I had spent a considerable amount of time in the study of these chapter fourteen parables anticipating this week’s Gospel proclamation. Luke’s use of these parables for the faithful he is addressing tells us a lot about what they were facing in that second generation after Pentecost and Christ’s return to the Father. Their persecutions were real. The challenge and the cost of their discipleship with Christ and their loyalty to one another was a serious matter and often times a dangerous choice. People would come and go. Their commitment to Christ and the followers who bore his name was not to be taken lightly, and we know from the writings of the early Church Fathers that many would fall away, give up, and leave the community when the challenge was too great. These caused disputes in families, and probably ended in sad alienation.
As I listened to that Amish gentleman speak of his spirituality, he used the word, “pilgrimage” to describe the way he uses and relates to technology. If it furthers with his pilgrimage and his relationships with other pilgrims, it’s good. If it comes between him and his goal or interferes with his relationships, it’s bad.

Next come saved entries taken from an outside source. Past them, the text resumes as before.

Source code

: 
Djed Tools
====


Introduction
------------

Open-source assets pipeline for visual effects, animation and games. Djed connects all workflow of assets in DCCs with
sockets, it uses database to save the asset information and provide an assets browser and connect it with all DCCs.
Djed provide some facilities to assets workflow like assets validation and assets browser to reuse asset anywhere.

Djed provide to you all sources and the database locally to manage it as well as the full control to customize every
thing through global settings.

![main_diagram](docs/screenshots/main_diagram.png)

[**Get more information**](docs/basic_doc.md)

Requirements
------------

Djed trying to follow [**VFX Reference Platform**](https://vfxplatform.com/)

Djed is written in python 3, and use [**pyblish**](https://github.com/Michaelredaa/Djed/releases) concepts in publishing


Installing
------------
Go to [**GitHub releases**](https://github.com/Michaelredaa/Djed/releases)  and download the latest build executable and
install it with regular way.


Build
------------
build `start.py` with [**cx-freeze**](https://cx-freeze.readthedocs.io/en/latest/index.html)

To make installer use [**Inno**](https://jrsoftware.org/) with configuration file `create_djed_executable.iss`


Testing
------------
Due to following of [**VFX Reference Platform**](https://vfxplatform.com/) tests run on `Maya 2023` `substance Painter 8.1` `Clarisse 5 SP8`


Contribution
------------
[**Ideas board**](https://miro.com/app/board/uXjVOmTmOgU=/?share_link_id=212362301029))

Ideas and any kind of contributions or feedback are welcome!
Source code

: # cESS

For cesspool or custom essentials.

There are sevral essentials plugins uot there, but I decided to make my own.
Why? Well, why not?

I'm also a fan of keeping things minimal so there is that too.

Suddenly, the light bulb above my head came on, and I got it! I remembered again where Jesus was in Luke’s Gospel and in what context these parables were spoken. Jesus is on his pilgrimage. He is headed to Jerusalem. Out of his own experience he speaks to us in the context of our pilgrimage, and remembering and living like people on a pilgrimage through this life and this world begins to give these parables some meaning with wise counsel. Perhaps it is not so much about relationships with family or connections that give us security and privilege or about planning for the future as it is about simply remembering every day, all day, that we are just passing through here, and what we do and how we do it will make a difference on whether or not we get to our destination.
These parables are told to us by a pilgrim, someone on the way to Jerusalem, on the way to the Father. These parables are told to fellow pilgrims going the same way. They are shared with the wisdom of experience and the insight of Divine Grace. They remind us of the truth that the shortest distance between two points is a straight line; and that wandering around and around distracted by a thousand little things that often do not have anything to do with where we are going and who we really are always runs the risk of getting us lost.

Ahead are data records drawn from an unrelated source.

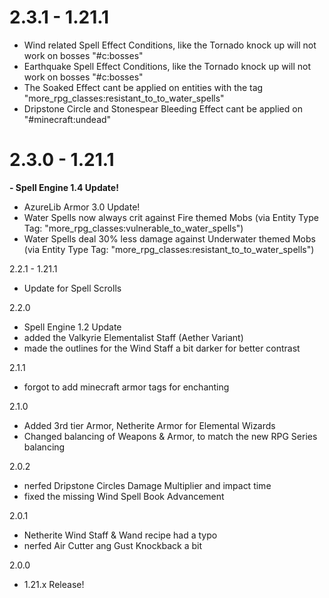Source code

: # 2.3.1 - 1.21.1
- Wind related Spell Effect Conditions, like the Tornado knock up will not work on bosses "#c:bosses"
- Earthquake Spell Effect Conditions, like the Tornado knock up will not work on bosses "#c:bosses"
- The Soaked Effect cant be applied on entities with the tag "more_rpg_classes:resistant_to_to_water_spells"
- Dripstone Circle and Stonespear Bleeding Effect cant be applied on "#minecraft:undead"

# 2.3.0 - 1.21.1
**- Spell Engine 1.4 Update!**
- AzureLib Armor 3.0 Update!
- Water Spells now always crit against Fire themed Mobs (via Entity Type Tag: "more_rpg_classes:vulnerable_to_water_spells")
- Water Spells deal 30% less damage against Underwater themed Mobs (via Entity Type Tag: "more_rpg_classes:resistant_to_to_water_spells")

2.2.1 - 1.21.1
- Update for Spell Scrolls

2.2.0
- Spell Engine 1.2 Update
- added the Valkyrie Elementalist Staff (Aether Variant)
- made the outlines for the Wind Staff a bit darker for better contrast

2.1.1
- forgot to add minecraft armor tags for enchanting

2.1.0
- Added 3rd tier Armor, Netherite Armor for Elemental Wizards
- Changed balancing of Weapons & Armor, to match the new RPG Series balancing

2.0.2
- nerfed Dripstone Circles Damage Multiplier and impact time
- fixed the missing Wind Spell Book Advancement

2.0.1
- Netherite Wind Staff & Wand recipe had a typo
- nerfed Air Cutter ang Gust Knockback a bit

2.0.0
- 1.21.x Release!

For the master, Jesus, and for those who accompany him on the way to the Father, discipleship is not a part-time job, and the journey will not allow detours, stops and starts. There can be no doubt from the way disciples live and how they spend their time and use their gifts about where they are going, and what they judge will get them there. The image of these parables provides us all with a good measuring stick by which we can determine as the old Amish man decided, what helps and what does not; what keeps me focused on the journey, and what keeps me close to those companions I have along the way.

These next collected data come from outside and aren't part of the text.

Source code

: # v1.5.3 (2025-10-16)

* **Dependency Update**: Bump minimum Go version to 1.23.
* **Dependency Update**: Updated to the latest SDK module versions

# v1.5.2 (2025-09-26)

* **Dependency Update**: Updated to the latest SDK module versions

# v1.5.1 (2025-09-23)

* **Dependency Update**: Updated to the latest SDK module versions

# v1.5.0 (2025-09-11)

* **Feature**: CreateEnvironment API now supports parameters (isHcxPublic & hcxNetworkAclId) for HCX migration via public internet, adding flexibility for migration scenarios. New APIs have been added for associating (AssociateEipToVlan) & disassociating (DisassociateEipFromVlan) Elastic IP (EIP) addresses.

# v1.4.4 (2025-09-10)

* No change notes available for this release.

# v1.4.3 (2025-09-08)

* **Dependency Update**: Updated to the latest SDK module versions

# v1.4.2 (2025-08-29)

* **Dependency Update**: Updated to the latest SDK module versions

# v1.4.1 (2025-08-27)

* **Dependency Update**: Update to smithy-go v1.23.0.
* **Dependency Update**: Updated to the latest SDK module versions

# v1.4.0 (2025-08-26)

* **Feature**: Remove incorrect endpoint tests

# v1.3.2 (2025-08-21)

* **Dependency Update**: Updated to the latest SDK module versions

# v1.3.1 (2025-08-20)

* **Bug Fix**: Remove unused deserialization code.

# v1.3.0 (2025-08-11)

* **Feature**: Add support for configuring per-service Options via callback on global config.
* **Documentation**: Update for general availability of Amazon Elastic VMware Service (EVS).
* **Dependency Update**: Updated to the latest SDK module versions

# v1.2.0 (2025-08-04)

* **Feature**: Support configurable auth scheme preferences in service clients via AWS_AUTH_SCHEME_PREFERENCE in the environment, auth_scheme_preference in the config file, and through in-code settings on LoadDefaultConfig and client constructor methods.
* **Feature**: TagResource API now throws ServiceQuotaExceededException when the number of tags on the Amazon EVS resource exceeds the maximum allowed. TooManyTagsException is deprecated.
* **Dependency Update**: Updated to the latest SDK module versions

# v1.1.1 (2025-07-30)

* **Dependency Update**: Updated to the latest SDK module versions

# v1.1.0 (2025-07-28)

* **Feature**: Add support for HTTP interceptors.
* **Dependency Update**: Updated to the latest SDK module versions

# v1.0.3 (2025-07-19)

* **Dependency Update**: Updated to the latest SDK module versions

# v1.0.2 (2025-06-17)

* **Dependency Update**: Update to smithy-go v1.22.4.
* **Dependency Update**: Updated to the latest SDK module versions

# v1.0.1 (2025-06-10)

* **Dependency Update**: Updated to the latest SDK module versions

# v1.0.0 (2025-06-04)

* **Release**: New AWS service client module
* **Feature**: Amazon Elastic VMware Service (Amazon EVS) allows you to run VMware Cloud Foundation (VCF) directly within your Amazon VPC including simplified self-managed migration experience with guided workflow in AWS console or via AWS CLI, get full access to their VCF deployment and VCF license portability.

This measure can be applied to everything: to what we spend our time doing, to what we think we need, and how we nurture and sustain the relationships we have around us, where we are right now and later today, and what inspires us and what confirms our identity as disciples of Jesus. A life focused on buying power, prestige, what we wear and how we look, on who we know because they can get us what we want is not the life of a true pilgrim. They already have what they want, and they have nowhere to go. Parents, this is what you have to give your children. It is more important than an education that will put them on the fast track to wealth and the illusion of security. Give them the vision of the journey and show them how to be noble and holy people focused on the only thing that matters and will get them to the Father. Young people, this is who you are, and this is how you make decisions about what really matters, and who you should have as your friends. You will not make the journey successfully with anything or anyone who takes your gaze off the Kingdom of Heaven.
The message of the parables of the builder and the king is similar to that saying about the ploughman, who must give his full concentration to his task: “No-one who puts his hand to the plough and looks back is fit for service in the Kingdom of God.” (Luke 9:62).